- Task requirements:
Where the listing below reaches the line containing "This is not as", start writing out lines exactly, and stop once the line containing "allows you to" has been written.

- Data in this exercise:
----
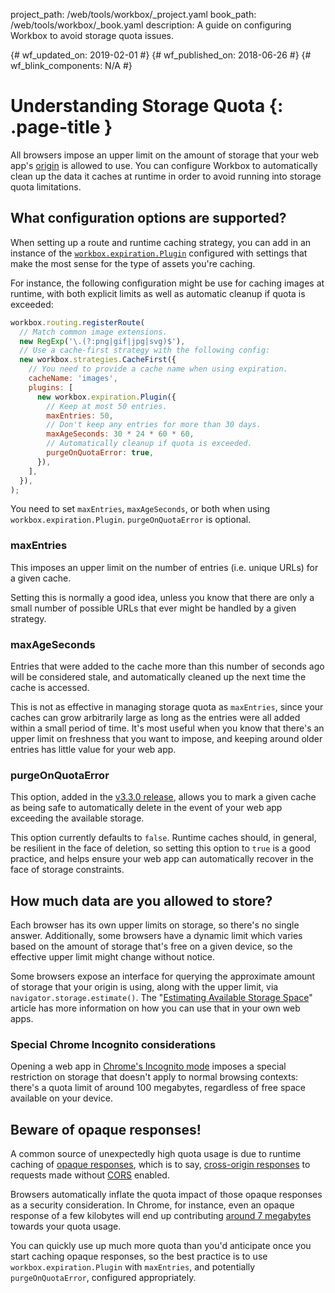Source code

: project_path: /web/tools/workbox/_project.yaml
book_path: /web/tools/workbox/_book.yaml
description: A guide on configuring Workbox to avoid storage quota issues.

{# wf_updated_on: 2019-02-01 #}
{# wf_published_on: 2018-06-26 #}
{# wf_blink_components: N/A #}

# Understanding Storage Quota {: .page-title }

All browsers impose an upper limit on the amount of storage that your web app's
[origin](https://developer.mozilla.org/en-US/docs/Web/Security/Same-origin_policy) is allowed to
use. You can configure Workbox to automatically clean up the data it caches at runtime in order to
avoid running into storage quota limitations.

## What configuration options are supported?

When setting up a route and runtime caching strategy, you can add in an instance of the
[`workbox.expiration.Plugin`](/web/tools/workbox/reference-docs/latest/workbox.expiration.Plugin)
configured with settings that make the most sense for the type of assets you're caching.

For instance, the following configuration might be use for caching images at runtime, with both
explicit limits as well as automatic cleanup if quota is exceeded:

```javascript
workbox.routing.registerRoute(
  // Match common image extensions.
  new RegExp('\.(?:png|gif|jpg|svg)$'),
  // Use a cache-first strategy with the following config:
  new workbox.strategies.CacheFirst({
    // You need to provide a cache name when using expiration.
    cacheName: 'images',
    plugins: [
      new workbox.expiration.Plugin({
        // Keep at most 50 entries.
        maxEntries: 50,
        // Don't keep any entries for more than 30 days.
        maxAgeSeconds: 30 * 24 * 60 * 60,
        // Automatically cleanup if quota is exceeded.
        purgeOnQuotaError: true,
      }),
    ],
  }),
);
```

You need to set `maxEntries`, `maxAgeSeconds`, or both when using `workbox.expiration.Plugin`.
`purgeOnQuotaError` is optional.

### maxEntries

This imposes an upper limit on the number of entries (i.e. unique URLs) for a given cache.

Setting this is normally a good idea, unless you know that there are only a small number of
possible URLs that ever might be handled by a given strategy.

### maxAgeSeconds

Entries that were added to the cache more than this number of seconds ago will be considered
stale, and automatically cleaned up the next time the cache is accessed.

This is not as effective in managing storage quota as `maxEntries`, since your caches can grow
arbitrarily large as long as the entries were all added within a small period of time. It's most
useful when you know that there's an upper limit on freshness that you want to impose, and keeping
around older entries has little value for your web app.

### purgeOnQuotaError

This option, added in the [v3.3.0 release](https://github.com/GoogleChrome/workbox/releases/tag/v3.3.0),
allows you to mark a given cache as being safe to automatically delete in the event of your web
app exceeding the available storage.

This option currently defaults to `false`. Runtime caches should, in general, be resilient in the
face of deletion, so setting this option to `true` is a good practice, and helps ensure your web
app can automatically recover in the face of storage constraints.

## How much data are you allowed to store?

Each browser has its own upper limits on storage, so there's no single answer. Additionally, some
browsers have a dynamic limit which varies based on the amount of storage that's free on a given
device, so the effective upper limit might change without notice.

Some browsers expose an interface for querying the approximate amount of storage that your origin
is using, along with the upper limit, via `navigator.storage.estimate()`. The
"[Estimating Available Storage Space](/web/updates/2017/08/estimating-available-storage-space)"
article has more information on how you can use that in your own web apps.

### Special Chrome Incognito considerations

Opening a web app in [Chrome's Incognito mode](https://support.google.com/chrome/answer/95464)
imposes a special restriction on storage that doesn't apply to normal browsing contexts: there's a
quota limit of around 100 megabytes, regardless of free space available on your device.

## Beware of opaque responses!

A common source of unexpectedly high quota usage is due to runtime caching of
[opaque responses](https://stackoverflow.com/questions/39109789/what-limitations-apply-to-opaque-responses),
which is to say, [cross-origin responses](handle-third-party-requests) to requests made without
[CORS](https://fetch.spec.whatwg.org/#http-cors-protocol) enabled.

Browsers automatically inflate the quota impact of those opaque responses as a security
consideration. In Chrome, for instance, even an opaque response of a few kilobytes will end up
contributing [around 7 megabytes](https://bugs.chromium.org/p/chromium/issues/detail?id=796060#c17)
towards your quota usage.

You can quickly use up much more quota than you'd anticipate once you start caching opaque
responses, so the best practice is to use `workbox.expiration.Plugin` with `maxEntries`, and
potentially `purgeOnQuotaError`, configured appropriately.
----
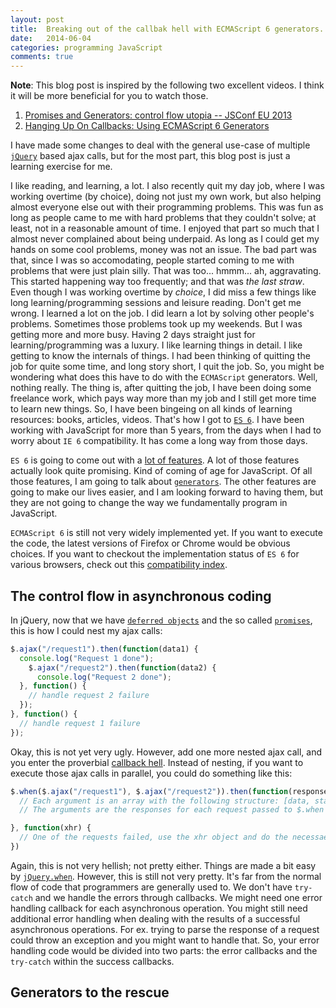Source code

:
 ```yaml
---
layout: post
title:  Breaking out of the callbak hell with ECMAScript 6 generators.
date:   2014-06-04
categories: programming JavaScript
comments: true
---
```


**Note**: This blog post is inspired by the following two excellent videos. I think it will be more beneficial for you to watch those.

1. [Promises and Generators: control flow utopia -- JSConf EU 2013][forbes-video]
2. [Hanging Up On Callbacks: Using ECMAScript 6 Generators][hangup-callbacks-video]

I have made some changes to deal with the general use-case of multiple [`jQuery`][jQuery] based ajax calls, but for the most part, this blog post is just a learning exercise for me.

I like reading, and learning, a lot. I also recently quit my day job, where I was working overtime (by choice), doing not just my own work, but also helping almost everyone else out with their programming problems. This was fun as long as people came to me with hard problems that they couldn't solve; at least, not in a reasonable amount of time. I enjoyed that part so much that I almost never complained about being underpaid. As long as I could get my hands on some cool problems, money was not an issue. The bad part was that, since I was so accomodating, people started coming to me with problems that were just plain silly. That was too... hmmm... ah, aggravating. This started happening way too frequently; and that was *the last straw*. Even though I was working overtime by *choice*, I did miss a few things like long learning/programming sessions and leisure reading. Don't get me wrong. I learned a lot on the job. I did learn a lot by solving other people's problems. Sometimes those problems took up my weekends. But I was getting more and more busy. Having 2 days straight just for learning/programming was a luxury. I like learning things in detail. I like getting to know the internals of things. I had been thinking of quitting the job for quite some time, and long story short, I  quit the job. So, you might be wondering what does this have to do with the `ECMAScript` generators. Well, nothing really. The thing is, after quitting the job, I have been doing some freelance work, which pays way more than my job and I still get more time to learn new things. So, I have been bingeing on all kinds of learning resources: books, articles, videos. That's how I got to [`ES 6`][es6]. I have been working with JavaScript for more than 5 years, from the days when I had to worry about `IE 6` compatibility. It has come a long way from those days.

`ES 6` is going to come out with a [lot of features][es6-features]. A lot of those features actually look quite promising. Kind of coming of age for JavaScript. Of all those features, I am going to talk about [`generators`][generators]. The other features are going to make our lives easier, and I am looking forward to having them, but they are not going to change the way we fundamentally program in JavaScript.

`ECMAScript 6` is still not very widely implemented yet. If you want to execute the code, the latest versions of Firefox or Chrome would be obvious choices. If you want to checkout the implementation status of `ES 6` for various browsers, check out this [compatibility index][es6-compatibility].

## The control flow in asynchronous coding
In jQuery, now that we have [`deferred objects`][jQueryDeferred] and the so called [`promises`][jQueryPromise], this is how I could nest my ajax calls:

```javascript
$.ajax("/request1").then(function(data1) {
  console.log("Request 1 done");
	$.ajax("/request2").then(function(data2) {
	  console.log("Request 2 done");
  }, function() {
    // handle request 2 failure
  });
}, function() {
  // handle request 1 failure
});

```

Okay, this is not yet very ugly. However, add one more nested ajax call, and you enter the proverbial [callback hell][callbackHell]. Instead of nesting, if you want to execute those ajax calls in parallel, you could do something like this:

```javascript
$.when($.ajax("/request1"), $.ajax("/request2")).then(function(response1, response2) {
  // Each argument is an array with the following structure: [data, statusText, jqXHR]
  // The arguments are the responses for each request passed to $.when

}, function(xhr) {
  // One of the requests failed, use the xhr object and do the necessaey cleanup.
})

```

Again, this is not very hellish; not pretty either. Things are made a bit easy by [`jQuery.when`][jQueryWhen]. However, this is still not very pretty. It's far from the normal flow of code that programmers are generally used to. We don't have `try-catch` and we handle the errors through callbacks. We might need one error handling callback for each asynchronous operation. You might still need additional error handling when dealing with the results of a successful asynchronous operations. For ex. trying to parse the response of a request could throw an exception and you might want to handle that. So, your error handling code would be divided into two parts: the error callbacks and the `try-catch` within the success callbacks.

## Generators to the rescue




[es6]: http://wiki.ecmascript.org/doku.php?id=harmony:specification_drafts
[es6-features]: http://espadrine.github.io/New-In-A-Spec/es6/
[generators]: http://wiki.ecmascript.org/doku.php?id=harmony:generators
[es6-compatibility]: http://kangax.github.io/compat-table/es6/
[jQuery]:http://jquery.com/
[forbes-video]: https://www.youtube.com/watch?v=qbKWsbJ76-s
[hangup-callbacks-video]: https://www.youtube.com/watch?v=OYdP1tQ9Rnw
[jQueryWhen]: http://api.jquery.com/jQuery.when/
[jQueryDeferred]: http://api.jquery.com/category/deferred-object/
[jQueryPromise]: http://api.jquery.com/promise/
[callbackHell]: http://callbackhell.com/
----
- The answer:
This is not as effective in managing storage quota as `maxEntries`, since your caches can grow
arbitrarily large as long as the entries were all added within a small period of time. It's most
useful when you know that there's an upper limit on freshness that you want to impose, and keeping
around older entries has little value for your web app.

### purgeOnQuotaError

This option, added in the [v3.3.0 release](https://github.com/GoogleChrome/workbox/releases/tag/v3.3.0),
allows you to mark a given cache as being safe to automatically delete in the event of your web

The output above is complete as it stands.